The Solution: We perform the heavy math in the start method, build a list of Custom Wrapper Objects, and then pass that list to the Batch to send out the emails.
global class WeeklyScoreBatch implements Database.Batchable<WeeklyScoreBatch.RepScore> {
// 1. Define a Wrapper Class to hold our complex data
// This is NOT a Salesforce object; it exists only in memory.
global class RepScore {
public Id userId;
public String userName;
public Decimal totalScore;
public RepScore(Id uid, String name, Decimal score) {
this.userId = uid;
this.userName = name;
this.totalScore = score;
}
}
// 2. START: The Iterator
// Notice the return type is Iterable<RepScore>, not QueryLocator
global Iterable<RepScore> start(Database.BatchableContext BC) {
List<RepScore> scorecard = new List<RepScore>();
// --- Complex Logic Starts Here ---
// Imagine we have complex logic that fetches Users,
// loops through their Opps and Tasks, and calculates a score.
// (Simplified for brevity)
List<User> users = [SELECT Id, Name FROM User WHERE IsActive = TRUE LIMIT 1000];
for(User u : users) {
// Perform math that SOQL can't do
Decimal mathScore = (Math.random() * 100);
// Add to our custom list
scorecard.add(new RepScore(u.Id, u.Name, mathScore));
}
// Return the simple List. Lists implement Iterable automatically!
return scorecard;
}
// 3. EXECUTE: Processing the Wrappers
// Notice the scope is List<RepScore>, not List<sObject>
global void execute(Database.BatchableContext BC, List<RepScore> scope) {
for(RepScore rep : scope) {
// Now we process our custom object
System.debug('Processing Score for: ' + rep.userName + ' Score: ' + rep.totalScore);
// Example: Create a record based on this wrapper
// Performance_Log__c log = new Performance_Log__c();
// log.User__c = rep.userId;
// log.Score__c = rep.totalScore;
// insert log;
}
}
global void finish(Database.BatchableContext BC) {
System.debug('Leaderboard calculation complete.');
}
}
Limitations of Iterator in Salesforce Batch Apex
Iterator gives you flexibility, but it’s not perfect. Here’s what you need to be aware of before using it in production.
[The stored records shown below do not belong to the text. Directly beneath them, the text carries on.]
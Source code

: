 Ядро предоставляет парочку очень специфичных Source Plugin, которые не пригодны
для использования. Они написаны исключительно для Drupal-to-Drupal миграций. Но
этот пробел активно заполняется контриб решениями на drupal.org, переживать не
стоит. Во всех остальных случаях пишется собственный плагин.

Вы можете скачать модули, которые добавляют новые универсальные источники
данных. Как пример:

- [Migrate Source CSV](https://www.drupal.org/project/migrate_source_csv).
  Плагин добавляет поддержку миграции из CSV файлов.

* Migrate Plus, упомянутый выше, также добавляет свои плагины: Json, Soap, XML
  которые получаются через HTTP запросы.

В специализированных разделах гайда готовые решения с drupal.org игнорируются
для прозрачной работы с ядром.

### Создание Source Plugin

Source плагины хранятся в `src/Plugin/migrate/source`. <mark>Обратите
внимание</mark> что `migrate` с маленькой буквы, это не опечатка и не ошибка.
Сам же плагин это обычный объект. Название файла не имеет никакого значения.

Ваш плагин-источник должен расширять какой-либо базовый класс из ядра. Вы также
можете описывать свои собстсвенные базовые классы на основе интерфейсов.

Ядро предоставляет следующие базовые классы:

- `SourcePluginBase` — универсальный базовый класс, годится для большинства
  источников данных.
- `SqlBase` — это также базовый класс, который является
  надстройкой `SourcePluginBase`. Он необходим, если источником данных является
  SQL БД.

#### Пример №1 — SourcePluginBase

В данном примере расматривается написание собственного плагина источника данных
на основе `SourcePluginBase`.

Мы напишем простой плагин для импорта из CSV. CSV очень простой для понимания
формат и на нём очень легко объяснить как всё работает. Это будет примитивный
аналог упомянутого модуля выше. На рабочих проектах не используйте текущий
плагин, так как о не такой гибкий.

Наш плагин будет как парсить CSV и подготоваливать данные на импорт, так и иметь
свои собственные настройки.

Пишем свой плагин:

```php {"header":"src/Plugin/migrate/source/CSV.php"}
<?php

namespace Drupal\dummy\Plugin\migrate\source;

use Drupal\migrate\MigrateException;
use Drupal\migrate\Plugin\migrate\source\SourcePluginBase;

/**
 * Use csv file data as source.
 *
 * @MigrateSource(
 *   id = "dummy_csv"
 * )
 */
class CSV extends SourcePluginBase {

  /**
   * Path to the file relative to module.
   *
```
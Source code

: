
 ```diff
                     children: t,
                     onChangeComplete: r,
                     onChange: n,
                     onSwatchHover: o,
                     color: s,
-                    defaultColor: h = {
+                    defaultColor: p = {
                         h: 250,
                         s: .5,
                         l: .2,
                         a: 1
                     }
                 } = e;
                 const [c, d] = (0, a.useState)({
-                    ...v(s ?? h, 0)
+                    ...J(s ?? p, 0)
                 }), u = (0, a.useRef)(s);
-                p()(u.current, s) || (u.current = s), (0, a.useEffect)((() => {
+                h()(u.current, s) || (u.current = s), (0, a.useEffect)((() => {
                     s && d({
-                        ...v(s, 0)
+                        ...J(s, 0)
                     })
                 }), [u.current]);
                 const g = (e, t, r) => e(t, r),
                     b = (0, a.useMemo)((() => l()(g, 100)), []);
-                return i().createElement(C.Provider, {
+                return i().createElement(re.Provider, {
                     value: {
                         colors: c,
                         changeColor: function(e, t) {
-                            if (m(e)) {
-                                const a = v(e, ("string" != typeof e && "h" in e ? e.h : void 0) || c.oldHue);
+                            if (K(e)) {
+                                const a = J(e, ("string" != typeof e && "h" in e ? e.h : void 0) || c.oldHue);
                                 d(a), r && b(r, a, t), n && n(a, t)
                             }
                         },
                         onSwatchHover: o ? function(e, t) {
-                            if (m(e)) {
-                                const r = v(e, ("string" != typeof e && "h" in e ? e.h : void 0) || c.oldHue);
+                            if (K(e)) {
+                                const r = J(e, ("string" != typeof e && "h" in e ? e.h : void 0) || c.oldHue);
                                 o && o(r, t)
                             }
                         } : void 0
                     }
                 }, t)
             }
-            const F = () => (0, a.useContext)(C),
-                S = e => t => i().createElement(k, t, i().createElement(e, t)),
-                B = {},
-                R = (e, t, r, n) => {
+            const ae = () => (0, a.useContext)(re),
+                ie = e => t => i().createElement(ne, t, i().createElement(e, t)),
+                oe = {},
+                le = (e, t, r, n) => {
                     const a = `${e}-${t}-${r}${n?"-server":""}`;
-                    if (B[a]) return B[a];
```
- Database.getQueryLocator can handle up to 50 million records.Iterator cannot. Because Iterator loads data into Apex memory (List, Set, custom structure). The moment your list crosses limits, you hit heap size errors.
- QueryLocator fetches chunks of data as needed. Iterator doesn’t. You are responsible for loading and preparing all data upfront inside the constructor.
- If a batch fails mid-execution:QueryLocator batches resume exactly from next chunk. Iterator batches do not automatically recover
- Batch Apex is stateless. This means between the start, execute, and finish methods, Salesforce serializes (saves) your variables and objects to the database and deserializes (reloads) them.
If your Iterator class holds references to things that cannot be serialized such as HTTPResponse objects, open JSONParser streams, or Savepoint variables the batch job will crash with a SerializationException.